The phase 2 study of everolimus, marketed by Novartis under the tradename Afinitor, is published in the New England Journal of Medicine.
Based on the data from the Cincinnati Children’s Hospital Medical Center study, the U.S. Food and Drug Administration on Oct. 29 granted accelerated approval of everolimus for patients with these tumors, known as subependymal giant cell astrocytomas, or SEGAs. Prior to FDA approval, surgery was considered standard therapy for SEGAs.
Every patient in the Cincinnati Children’s study experienced a decrease in size of their tumor, and no patient required surgery for their tumor after treatment with everolimus, says David Franz, MD, a neurologist at Cincinnati Children’s and the study’s senior author.
Franz is a professor of pediatrics and neurology at the University of Cincinnati (UC) College of Medicine.
“This is a potential alternative to neurosurgical resection and the first targeted medical therapy for this disorder,” says Franz. “Children and teens may not only avoid surgery and have improved seizure control, but they also may see improvement in other aspects of this disease, including a reduction or even elimination of hydrocephalus—a buildup of fluid inside the skull leading to increased intracranial pressure.”

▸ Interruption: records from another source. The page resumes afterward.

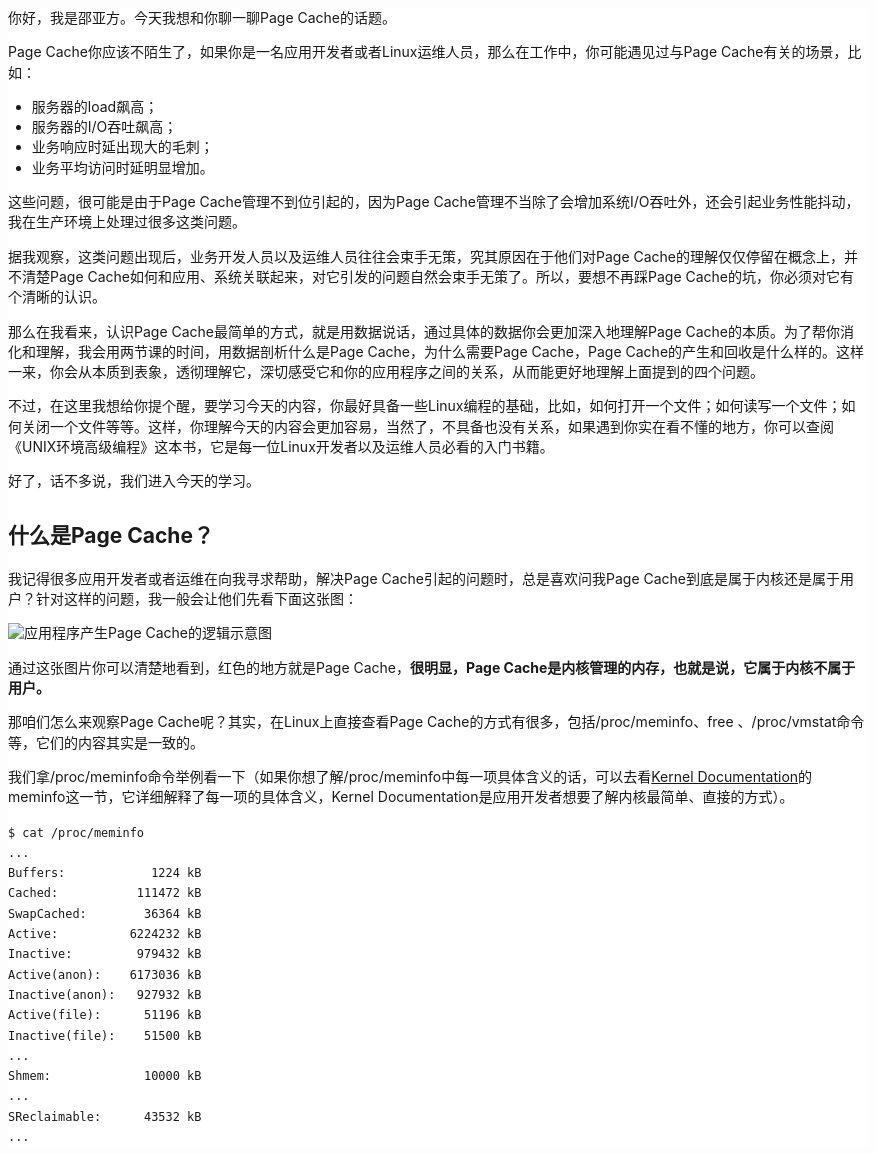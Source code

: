 你好，我是邵亚方。今天我想和你聊一聊Page Cache的话题。

Page Cache你应该不陌生了，如果你是一名应用开发者或者Linux运维人员，那么在工作中，你可能遇见过与Page Cache有关的场景，比如：

- 服务器的load飙高；
- 服务器的I/O吞吐飙高；
- 业务响应时延出现大的毛刺；
- 业务平均访问时延明显增加。

这些问题，很可能是由于Page Cache管理不到位引起的，因为Page Cache管理不当除了会增加系统I/O吞吐外，还会引起业务性能抖动，我在生产环境上处理过很多这类问题。

据我观察，这类问题出现后，业务开发人员以及运维人员往往会束手无策，究其原因在于他们对Page Cache的理解仅仅停留在概念上，并不清楚Page Cache如何和应用、系统关联起来，对它引发的问题自然会束手无策了。所以，要想不再踩Page Cache的坑，你必须对它有个清晰的认识。

那么在我看来，认识Page Cache最简单的方式，就是用数据说话，通过具体的数据你会更加深入地理解Page Cache的本质。为了帮你消化和理解，我会用两节课的时间，用数据剖析什么是Page Cache，为什么需要Page Cache，Page Cache的产生和回收是什么样的。这样一来，你会从本质到表象，透彻理解它，深切感受它和你的应用程序之间的关系，从而能更好地理解上面提到的四个问题。

不过，在这里我想给你提个醒，要学习今天的内容，你最好具备一些Linux编程的基础，比如，如何打开一个文件；如何读写一个文件；如何关闭一个文件等等。这样，你理解今天的内容会更加容易，当然了，不具备也没有关系，如果遇到你实在看不懂的地方，你可以查阅《UNIX环境高级编程》这本书，它是每一位Linux开发者以及运维人员必看的入门书籍。

好了，话不多说，我们进入今天的学习。

## 什么是Page Cache？

我记得很多应用开发者或者运维在向我寻求帮助，解决Page Cache引起的问题时，总是喜欢问我Page Cache到底是属于内核还是属于用户？针对这样的问题，我一般会让他们先看下面这张图：

![](https://static001.geekbang.org/resource/image/f3/1b/f344917f3cacd5bc06ae7c743a217f1b.png?wh=2860%2A2440 "应用程序产生Page Cache的逻辑示意图 ")

通过这张图片你可以清楚地看到，红色的地方就是Page Cache，**很明显，Page Cache是内核管理的内存，也就是说，它属于内核不属于用户。**

那咱们怎么来观察Page Cache呢？其实，在Linux上直接查看Page Cache的方式有很多，包括/proc/meminfo、free 、/proc/vmstat命令等，它们的内容其实是一致的。

我们拿/proc/meminfo命令举例看一下（如果你想了解/proc/meminfo中每一项具体含义的话，可以去看[Kernel Documentation](https://www.kernel.org/doc/Documentation/filesystems/proc.rst)的meminfo这一节，它详细解释了每一项的具体含义，Kernel Documentation是应用开发者想要了解内核最简单、直接的方式）。

```
$ cat /proc/meminfo
...
Buffers:            1224 kB
Cached:           111472 kB
SwapCached:        36364 kB
Active:          6224232 kB
Inactive:         979432 kB
Active(anon):    6173036 kB
Inactive(anon):   927932 kB
Active(file):      51196 kB
Inactive(file):    51500 kB
...
Shmem:             10000 kB
...
SReclaimable:      43532 kB
...
```
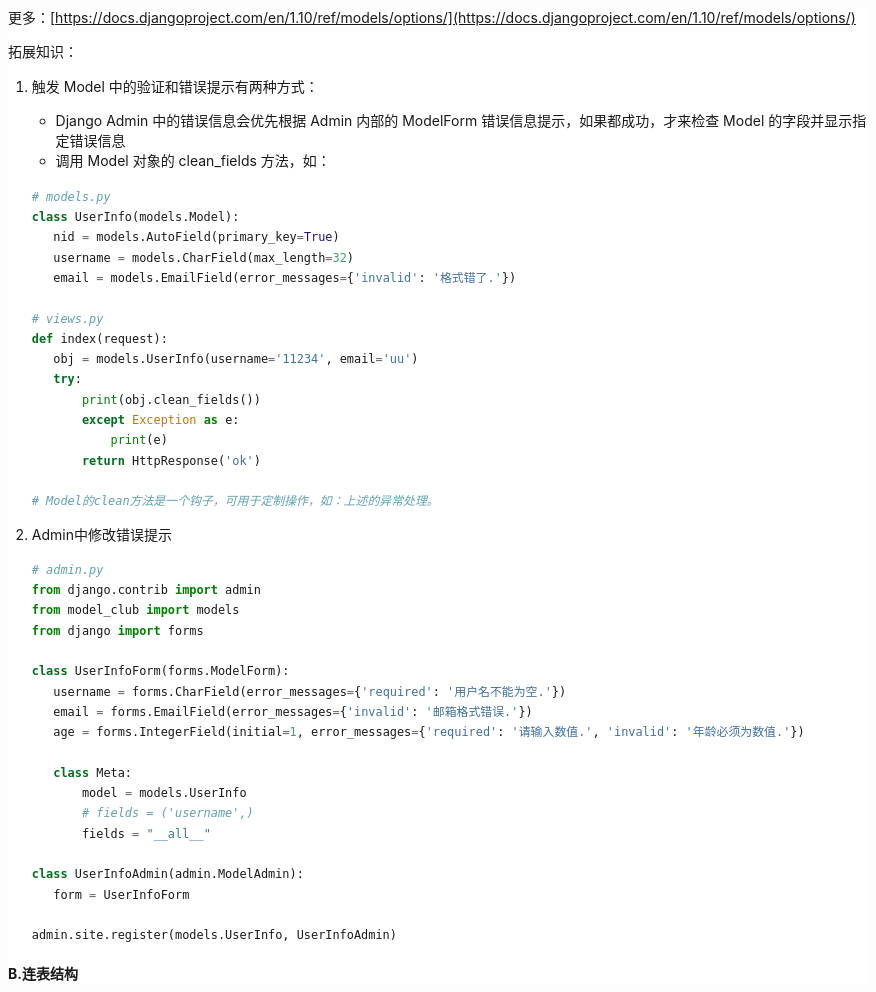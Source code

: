 更多：[https://docs.djangoproject.com/en/1.10/ref/models/options/](https://docs.djangoproject.com/en/1.10/ref/models/options/)

拓展知识：

1. 触发 Model 中的验证和错误提示有两种方式：

   - Django Admin 中的错误信息会优先根据 Admin 内部的 ModelForm 错误信息提示，如果都成功，才来检查 Model 的字段并显示指定错误信息
   - 调用 Model 对象的 clean_fields 方法，如：

   ```py
   # models.py
   class UserInfo(models.Model):
      nid = models.AutoField(primary_key=True)
      username = models.CharField(max_length=32)
      email = models.EmailField(error_messages={'invalid': '格式错了.'})

   # views.py
   def index(request):
      obj = models.UserInfo(username='11234', email='uu')
      try:
          print(obj.clean_fields())
          except Exception as e:
              print(e)
          return HttpResponse('ok')

   # Model的clean方法是一个钩子，可用于定制操作，如：上述的异常处理。
   ```

2. Admin中修改错误提示

   ```py
   # admin.py
   from django.contrib import admin
   from model_club import models
   from django import forms

   class UserInfoForm(forms.ModelForm):
      username = forms.CharField(error_messages={'required': '用户名不能为空.'})
      email = forms.EmailField(error_messages={'invalid': '邮箱格式错误.'})
      age = forms.IntegerField(initial=1, error_messages={'required': '请输入数值.', 'invalid': '年龄必须为数值.'})

      class Meta:
          model = models.UserInfo
          # fields = ('username',)
          fields = "__all__"

   class UserInfoAdmin(admin.ModelAdmin):
      form = UserInfoForm

   admin.site.register(models.UserInfo, UserInfoAdmin)
   ```

#### B.连表结构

Seventy-eight percent of patients with tuberous sclerosis and astrocytomas achieved a 30 percent or greater reduction in tumor volume at six months after treatment, according to Franz, director of the Tuberous Sclerosis Clinic at Cincinnati Children’s and associate director of clinical affairs in the division of neurology. Everolimus also was associated with a clinically relevant reduction in overall seizure frequency. Of 16 patients for whom EEG data were available at baseline and after six months, nine experienced decreases in seizure frequency.
Franz and his colleagues evaluated 28 patients with tuberous sclerosis as young as 3. Most were less than 18 years old. The median age was 11. Tumor volume was measured by MRI assessment of the brain.

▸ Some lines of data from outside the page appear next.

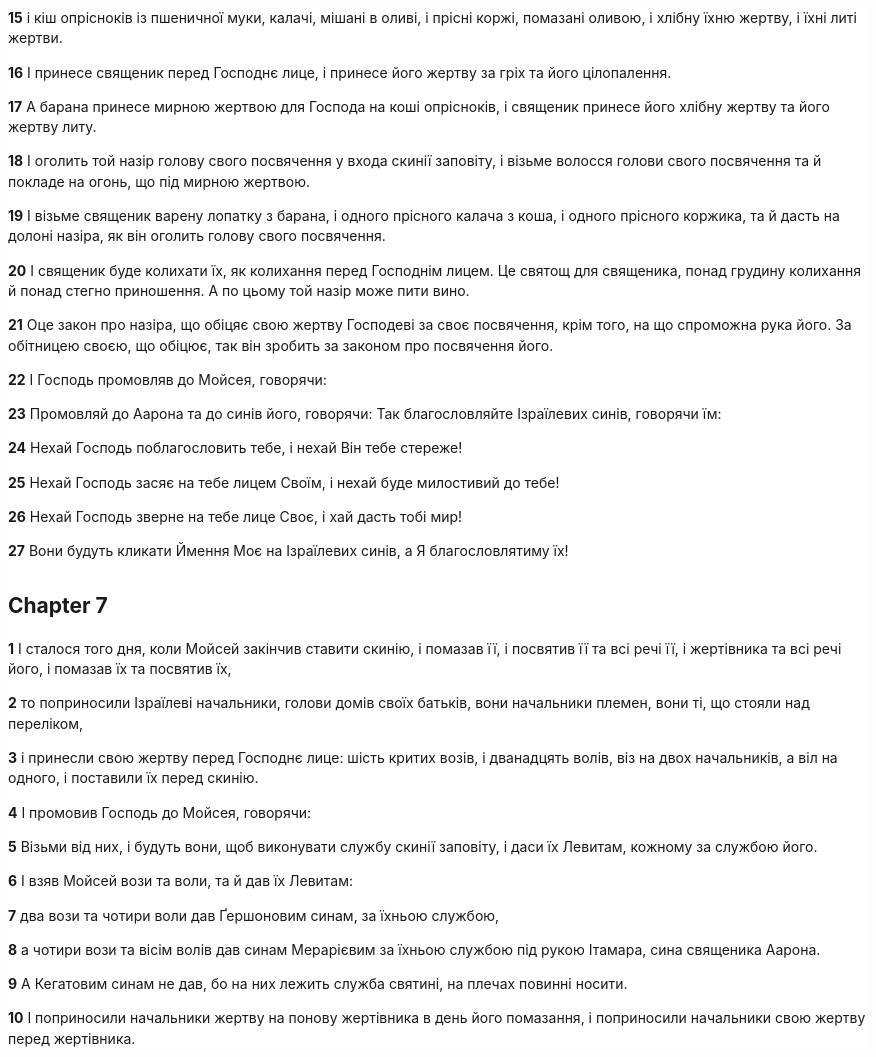 **15** і кіш опрісноків із пшеничної муки, калачі, мішані в оливі, і прісні коржі, помазані оливою, і хлібну їхню жертву, і їхні литі жертви.

**16** І принесе священик перед Господнє лице, і принесе його жертву за гріх та його цілопалення.

**17** А барана принесе мирною жертвою для Господа на коші опрісноків, і священик принесе його хлібну жертву та його жертву литу.

**18** І оголить той назір голову свого посвячення у входа скинії заповіту, і візьме волосся голови свого посвячення та й покладе на огонь, що під мирною жертвою.

**19** І візьме священик варену лопатку з барана, і одного прісного калача з коша, і одного прісного коржика, та й дасть на долоні назіра, як він оголить голову свого посвячення.

**20** І священик буде колихати їх, як колихання перед Господнім лицем. Це святощ для священика, понад грудину колихання й понад стегно приношення. А по цьому той назір може пити вино.

**21** Оце закон про назіра, що обіцяє свою жертву Господеві за своє посвячення, крім того, на що спроможна рука його. За обітницею своєю, що обіцює, так він зробить за законом про посвячення його.

**22** І Господь промовляв до Мойсея, говорячи:

**23** Промовляй до Аарона та до синів його, говорячи: Так благословляйте Ізраїлевих синів, говорячи їм:

**24** Нехай Господь поблагословить тебе, і нехай Він тебе стереже!

**25** Нехай Господь засяє на тебе лицем Своїм, і нехай буде милостивий до тебе!

**26** Нехай Господь зверне на тебе лице Своє, і хай дасть тобі мир!

**27** Вони будуть кликати Ймення Моє на Ізраїлевих синів, а Я благословлятиму їх!

## Chapter 7

**1** І сталося того дня, коли Мойсей закінчив ставити скинію, і помазав її, і посвятив її та всі речі її, і жертівника та всі речі його, і помазав їх та посвятив їх,

**2** то поприносили Ізраїлеві начальники, голови домів своїх батьків, вони начальники племен, вони ті, що стояли над переліком,

**3** і принесли свою жертву перед Господнє лице: шість критих возів, і дванадцять волів, віз на двох начальників, а віл на одного, і поставили їх перед скинію.

**4** І промовив Господь до Мойсея, говорячи:

**5** Візьми від них, і будуть вони, щоб виконувати службу скинії заповіту, і даси їх Левитам, кожному за службою його.

**6** І взяв Мойсей вози та воли, та й дав їх Левитам:

**7** два вози та чотири воли дав Ґершоновим синам, за їхньою службою,

**8** а чотири вози та вісім волів дав синам Мерарієвим за їхньою службою під рукою Ітамара, сина священика Аарона.

**9** А Кегатовим синам не дав, бо на них лежить служба святині, на плечах повинні носити.

**10** І поприносили начальники жертву на понову жертівника в день його помазання, і поприносили начальники свою жертву перед жертівника.
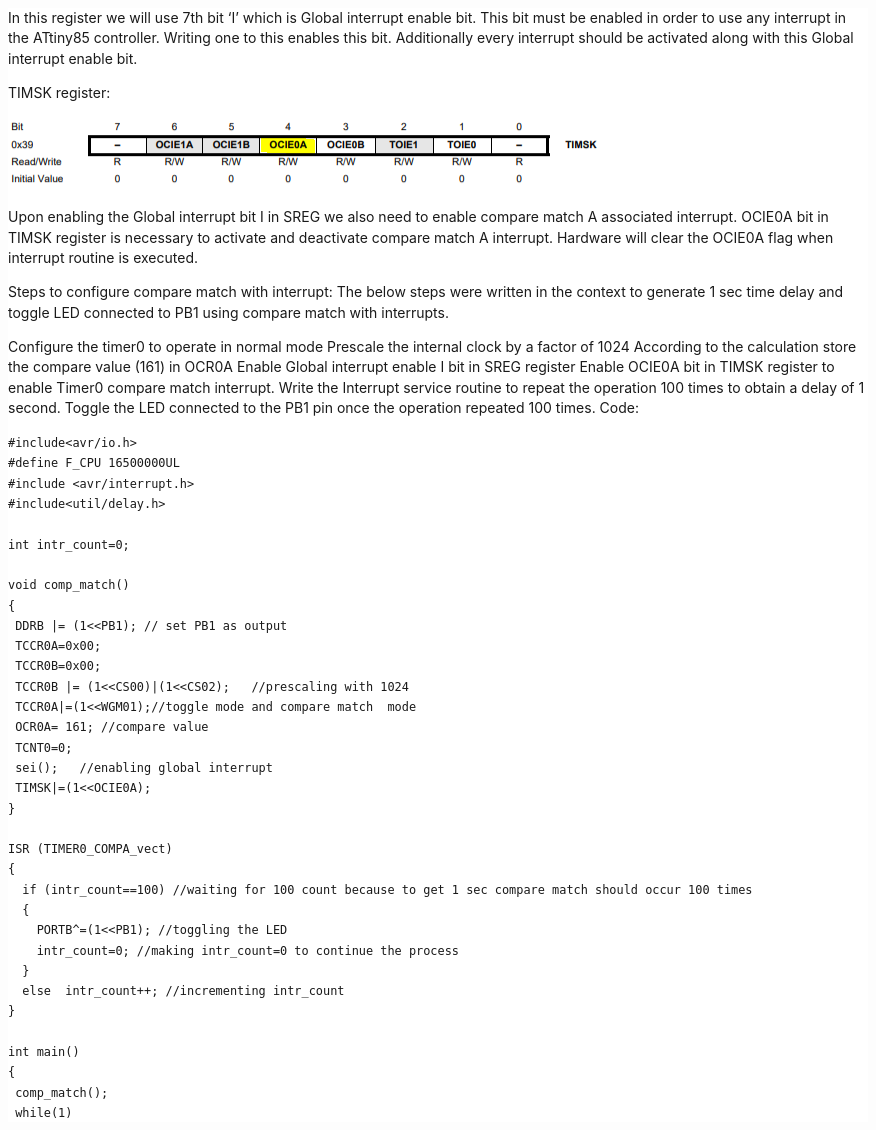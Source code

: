 In this register we will use 7th bit ‘I’ which is Global interrupt enable bit. This bit must be enabled in order to use any interrupt in the ATtiny85 controller. Writing one to this enables this bit. Additionally every interrupt should be activated along with this Global interrupt enable bit.

TIMSK register:

![timsk-register.png](/assets/2025/timsk-register.png)


Upon enabling the Global interrupt bit I in SREG we also need to enable compare match A associated interrupt. OCIE0A bit in TIMSK register is necessary to activate and deactivate compare match A interrupt. Hardware will clear the OCIE0A flag when interrupt routine is executed.

Steps to configure compare match with interrupt:
The below steps were written in the context to generate 1 sec time delay and toggle LED connected to PB1 using compare match with interrupts.

Configure the timer0 to operate in normal mode
Prescale the internal clock by a factor of 1024
According to the calculation store the compare value (161) in OCR0A
Enable Global interrupt enable I bit in SREG register
Enable OCIE0A bit in TIMSK register to enable Timer0 compare match interrupt.
Write the Interrupt service routine to repeat the operation 100 times to obtain a delay of 1 second.
Toggle the LED connected to the PB1 pin once the operation repeated 100 times.
Code:

```
#include<avr/io.h>
#define F_CPU 16500000UL
#include <avr/interrupt.h>
#include<util/delay.h>

int intr_count=0;

void comp_match()
{
 DDRB |= (1<<PB1); // set PB1 as output
 TCCR0A=0x00;
 TCCR0B=0x00;
 TCCR0B |= (1<<CS00)|(1<<CS02);   //prescaling with 1024
 TCCR0A|=(1<<WGM01);//toggle mode and compare match  mode
 OCR0A= 161; //compare value
 TCNT0=0;
 sei();   //enabling global interrupt
 TIMSK|=(1<<OCIE0A);
}

ISR (TIMER0_COMPA_vect)
{
  if (intr_count==100) //waiting for 100 count because to get 1 sec compare match should occur 100 times
  {
    PORTB^=(1<<PB1); //toggling the LED
    intr_count=0; //making intr_count=0 to continue the process
  }
  else  intr_count++; //incrementing intr_count 
}

int main()
{
 comp_match();
 while(1)
```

Hydrocephalus is commonly associated with these tumors because they are located deep within the brain in spinal fluid pathways, or ventricles. The researchers found that evererolimus not only resolved hydrocephalus but also improved malformations of the brain tissue itself. These malformations, called parenchymal dysplasia or hamartomas, are found in the brains of 90 percent of tuberous sclerosis patients. Patients reported their quality of life, as measured by a validated quality of life and neuropsychological assessments, improved at three months and six months.
The drug is an mTOR inhibitor that works by slowing down the mTOR protein that is overactive in patients with tuberous sclerosis. This same pathway is implicated in other cancers and neurological conditions, such as Alzheimer’s disease, Parkinson’s disease and Huntington’s disease, as well as autism, making everolimus a potential candidate to treat these mTOR-associated disorders, according to Franz.
The Tuberous Sclerosis Clinic at Cincinnati Children’s follows more than 600 children and adults with tuberous sclerosis and manages every aspect of the disorder with a multidisciplinary approach.
Novartis provided drug and financial support for the study. In addition, Tarek Sahmoud, MD, PhD, one of the study’s co-authors, is an employee of Novartis.